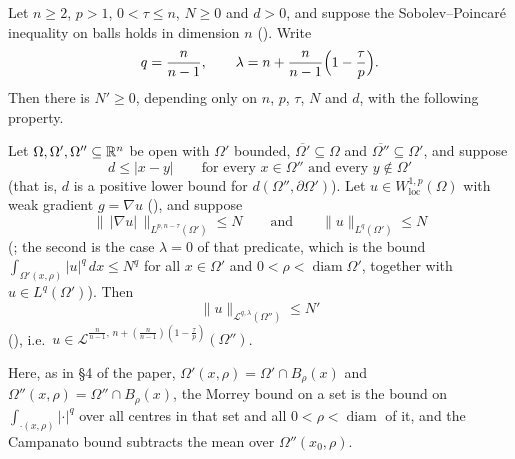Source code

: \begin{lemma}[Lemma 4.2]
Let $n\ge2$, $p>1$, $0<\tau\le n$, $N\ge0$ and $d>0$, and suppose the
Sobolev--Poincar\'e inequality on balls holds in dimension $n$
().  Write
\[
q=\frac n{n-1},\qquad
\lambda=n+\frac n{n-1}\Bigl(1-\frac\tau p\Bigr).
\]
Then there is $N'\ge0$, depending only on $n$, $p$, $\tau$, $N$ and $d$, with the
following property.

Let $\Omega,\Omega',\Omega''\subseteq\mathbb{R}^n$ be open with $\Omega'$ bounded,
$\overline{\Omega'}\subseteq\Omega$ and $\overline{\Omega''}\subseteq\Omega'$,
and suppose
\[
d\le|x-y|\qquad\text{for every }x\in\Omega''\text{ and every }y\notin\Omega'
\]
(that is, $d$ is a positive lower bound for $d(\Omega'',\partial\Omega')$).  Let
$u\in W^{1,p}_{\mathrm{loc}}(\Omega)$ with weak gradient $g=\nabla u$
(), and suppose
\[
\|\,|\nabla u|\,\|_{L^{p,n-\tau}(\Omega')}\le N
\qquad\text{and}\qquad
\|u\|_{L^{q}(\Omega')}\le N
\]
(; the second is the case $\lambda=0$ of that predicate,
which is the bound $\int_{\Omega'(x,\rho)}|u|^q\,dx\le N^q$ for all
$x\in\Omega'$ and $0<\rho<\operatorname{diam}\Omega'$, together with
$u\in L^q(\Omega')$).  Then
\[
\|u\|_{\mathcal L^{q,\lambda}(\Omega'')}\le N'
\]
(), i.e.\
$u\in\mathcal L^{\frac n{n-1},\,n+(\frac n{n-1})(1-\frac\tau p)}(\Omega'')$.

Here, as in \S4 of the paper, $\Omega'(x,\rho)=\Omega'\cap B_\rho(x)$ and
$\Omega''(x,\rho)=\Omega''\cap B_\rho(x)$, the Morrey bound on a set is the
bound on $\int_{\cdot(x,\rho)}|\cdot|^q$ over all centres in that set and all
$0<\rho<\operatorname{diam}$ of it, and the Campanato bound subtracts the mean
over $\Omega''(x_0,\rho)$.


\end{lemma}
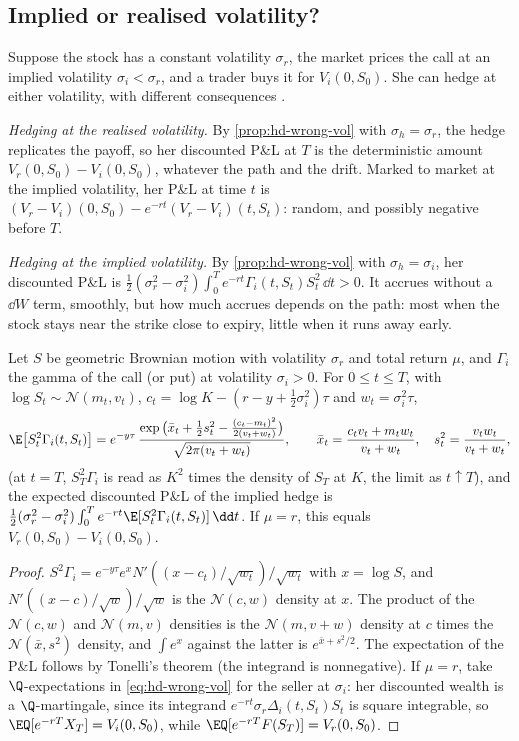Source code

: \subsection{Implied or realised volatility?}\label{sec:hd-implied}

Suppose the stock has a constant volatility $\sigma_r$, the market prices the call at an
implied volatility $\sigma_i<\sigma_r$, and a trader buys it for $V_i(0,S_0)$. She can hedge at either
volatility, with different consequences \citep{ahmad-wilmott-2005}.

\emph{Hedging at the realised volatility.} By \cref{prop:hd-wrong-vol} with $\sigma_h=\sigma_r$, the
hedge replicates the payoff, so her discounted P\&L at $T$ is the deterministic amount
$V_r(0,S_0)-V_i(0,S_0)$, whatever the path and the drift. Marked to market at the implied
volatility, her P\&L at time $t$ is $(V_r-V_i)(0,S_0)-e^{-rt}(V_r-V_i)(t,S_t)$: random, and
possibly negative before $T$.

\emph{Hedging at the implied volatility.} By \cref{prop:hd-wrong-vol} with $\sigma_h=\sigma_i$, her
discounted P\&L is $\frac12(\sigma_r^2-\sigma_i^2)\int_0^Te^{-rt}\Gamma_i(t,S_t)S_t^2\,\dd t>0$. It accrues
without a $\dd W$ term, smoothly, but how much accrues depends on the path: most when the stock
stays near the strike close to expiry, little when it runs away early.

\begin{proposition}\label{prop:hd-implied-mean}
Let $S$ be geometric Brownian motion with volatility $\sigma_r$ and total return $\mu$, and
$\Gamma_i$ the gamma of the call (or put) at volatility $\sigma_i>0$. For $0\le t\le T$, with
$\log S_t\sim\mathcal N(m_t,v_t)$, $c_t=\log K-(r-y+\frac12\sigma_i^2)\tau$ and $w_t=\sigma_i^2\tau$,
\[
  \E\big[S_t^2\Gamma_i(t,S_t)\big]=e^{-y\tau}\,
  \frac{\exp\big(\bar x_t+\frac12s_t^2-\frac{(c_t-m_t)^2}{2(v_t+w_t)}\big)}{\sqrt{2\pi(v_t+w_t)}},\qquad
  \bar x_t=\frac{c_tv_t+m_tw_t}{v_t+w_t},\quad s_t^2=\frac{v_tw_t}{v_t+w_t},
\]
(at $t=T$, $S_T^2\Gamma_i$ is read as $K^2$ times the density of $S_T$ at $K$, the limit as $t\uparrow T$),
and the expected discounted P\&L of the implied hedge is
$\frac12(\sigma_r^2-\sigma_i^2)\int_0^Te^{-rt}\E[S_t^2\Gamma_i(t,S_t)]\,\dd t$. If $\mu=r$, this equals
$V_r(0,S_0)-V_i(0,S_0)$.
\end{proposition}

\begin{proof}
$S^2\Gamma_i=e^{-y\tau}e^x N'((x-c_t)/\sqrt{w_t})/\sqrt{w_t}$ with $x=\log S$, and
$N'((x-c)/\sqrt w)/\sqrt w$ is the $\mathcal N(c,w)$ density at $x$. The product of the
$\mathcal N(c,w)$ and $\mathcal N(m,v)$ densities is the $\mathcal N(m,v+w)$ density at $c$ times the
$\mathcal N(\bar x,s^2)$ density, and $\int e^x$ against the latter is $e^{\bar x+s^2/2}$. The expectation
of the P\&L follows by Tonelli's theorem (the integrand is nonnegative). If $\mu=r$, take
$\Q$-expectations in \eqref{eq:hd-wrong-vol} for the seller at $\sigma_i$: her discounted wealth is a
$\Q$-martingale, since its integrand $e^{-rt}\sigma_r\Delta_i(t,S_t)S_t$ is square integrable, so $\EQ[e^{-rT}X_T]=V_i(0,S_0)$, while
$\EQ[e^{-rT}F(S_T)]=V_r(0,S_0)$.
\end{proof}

==============================

* What is required *
Exactly the lines from the one containing "Let $S$ be geometric" through the last line of the material above are to be returned, with nothing else.

* Result *
Let $S$ be geometric Brownian motion with volatility $\sigma_r$ and total return $\mu$, and
$\Gamma_i$ the gamma of the call (or put) at volatility $\sigma_i>0$. For $0\le t\le T$, with
$\log S_t\sim\mathcal N(m_t,v_t)$, $c_t=\log K-(r-y+\frac12\sigma_i^2)\tau$ and $w_t=\sigma_i^2\tau$,
\[
  \E\big[S_t^2\Gamma_i(t,S_t)\big]=e^{-y\tau}\,
  \frac{\exp\big(\bar x_t+\frac12s_t^2-\frac{(c_t-m_t)^2}{2(v_t+w_t)}\big)}{\sqrt{2\pi(v_t+w_t)}},\qquad
  \bar x_t=\frac{c_tv_t+m_tw_t}{v_t+w_t},\quad s_t^2=\frac{v_tw_t}{v_t+w_t},
\]
(at $t=T$, $S_T^2\Gamma_i$ is read as $K^2$ times the density of $S_T$ at $K$, the limit as $t\uparrow T$),
and the expected discounted P\&L of the implied hedge is
$\frac12(\sigma_r^2-\sigma_i^2)\int_0^Te^{-rt}\E[S_t^2\Gamma_i(t,S_t)]\,\dd t$. If $\mu=r$, this equals
$V_r(0,S_0)-V_i(0,S_0)$.
\end{proposition}

\begin{proof}
$S^2\Gamma_i=e^{-y\tau}e^x N'((x-c_t)/\sqrt{w_t})/\sqrt{w_t}$ with $x=\log S$, and
$N'((x-c)/\sqrt w)/\sqrt w$ is the $\mathcal N(c,w)$ density at $x$. The product of the
$\mathcal N(c,w)$ and $\mathcal N(m,v)$ densities is the $\mathcal N(m,v+w)$ density at $c$ times the
$\mathcal N(\bar x,s^2)$ density, and $\int e^x$ against the latter is $e^{\bar x+s^2/2}$. The expectation
of the P\&L follows by Tonelli's theorem (the integrand is nonnegative). If $\mu=r$, take
$\Q$-expectations in \eqref{eq:hd-wrong-vol} for the seller at $\sigma_i$: her discounted wealth is a
$\Q$-martingale, since its integrand $e^{-rt}\sigma_r\Delta_i(t,S_t)S_t$ is square integrable, so $\EQ[e^{-rT}X_T]=V_i(0,S_0)$, while
$\EQ[e^{-rT}F(S_T)]=V_r(0,S_0)$.
\end{proof}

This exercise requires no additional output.